Exploring strange new worlds
One thing I wanted to be certain of was that my choice of backup software was sound. Therefore, before putting work into everything else I looked into some other incremental backup solutions.
Aside from Borg1 there are several backup solutions such as Duplicati4 and Restic5. Both initially appeared worth a shot but after a little research it became clear Duplicati wouldn’t meet my needs since I wanted to do local backups too.
Restic offers much the same as Borg, and even uses similar terminology and commands, making it quite easy to try out. I got everything setup and working nicely but unfortunately ran into some resilience issues with the backup process. My poor home broadband means that disconnections and timeouts are a regular occurrence and I need something that can handle this nicely.

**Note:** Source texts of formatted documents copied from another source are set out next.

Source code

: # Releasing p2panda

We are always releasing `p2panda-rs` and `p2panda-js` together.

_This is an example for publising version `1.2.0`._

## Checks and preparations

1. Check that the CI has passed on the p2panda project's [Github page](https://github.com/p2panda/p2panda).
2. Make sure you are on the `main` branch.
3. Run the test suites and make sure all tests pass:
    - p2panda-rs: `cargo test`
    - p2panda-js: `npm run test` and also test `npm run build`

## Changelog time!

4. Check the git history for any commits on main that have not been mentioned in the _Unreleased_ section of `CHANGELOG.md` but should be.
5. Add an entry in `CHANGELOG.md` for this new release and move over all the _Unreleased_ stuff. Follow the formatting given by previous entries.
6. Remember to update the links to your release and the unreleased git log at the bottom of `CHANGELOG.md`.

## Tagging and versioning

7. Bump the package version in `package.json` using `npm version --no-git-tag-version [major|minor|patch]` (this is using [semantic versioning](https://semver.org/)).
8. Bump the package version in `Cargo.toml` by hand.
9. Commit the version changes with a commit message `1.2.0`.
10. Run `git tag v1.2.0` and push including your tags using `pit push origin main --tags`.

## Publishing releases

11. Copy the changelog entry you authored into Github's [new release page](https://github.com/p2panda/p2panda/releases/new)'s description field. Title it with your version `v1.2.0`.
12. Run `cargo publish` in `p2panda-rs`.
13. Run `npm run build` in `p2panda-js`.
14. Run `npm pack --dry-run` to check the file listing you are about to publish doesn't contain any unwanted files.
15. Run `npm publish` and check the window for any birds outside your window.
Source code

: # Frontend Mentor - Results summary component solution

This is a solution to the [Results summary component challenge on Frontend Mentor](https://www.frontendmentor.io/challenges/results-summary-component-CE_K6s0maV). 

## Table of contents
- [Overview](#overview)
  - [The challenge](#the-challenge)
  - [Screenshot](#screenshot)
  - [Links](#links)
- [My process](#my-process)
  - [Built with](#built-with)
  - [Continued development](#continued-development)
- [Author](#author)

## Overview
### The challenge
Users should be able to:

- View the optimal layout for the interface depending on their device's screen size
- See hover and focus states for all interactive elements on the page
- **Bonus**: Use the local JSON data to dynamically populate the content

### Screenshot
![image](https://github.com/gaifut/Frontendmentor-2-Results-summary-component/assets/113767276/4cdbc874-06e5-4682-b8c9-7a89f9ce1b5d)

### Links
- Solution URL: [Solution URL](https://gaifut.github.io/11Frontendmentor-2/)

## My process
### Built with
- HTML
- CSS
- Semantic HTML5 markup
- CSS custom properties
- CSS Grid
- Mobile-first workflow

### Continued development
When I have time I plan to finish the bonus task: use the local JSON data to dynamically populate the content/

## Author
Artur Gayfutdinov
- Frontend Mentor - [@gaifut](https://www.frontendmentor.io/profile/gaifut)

I persevered with Restic for a little over a week, but after failing to find a solution to my problem I returned to Borg. Frequent cut outs happened with Borg too, which I was able to resolve with some SSH options6, but partial backups are stored with Borg so after restarting the backup, everything just continues from where it left off.
I found that there isn’t much to choose between Borg and Restic, but this little difference was quite important for me. Restic is worth a look and I will certainly revisit it in the future, but for now Restic is futile and Borg shall live on.
Where do off-site backups live?
The logistics of the off-site part was probably the biggest challenge of the whole backup overhaul. As much as possible I want to be in control of my data and that means not using big cloud services, hence I’m self-hosting everything. Therefore, using a cloud service as a backup destination is not ideal. My ideals coupled with the cost of storage in the cloud is probably why it took so long to get this sorted.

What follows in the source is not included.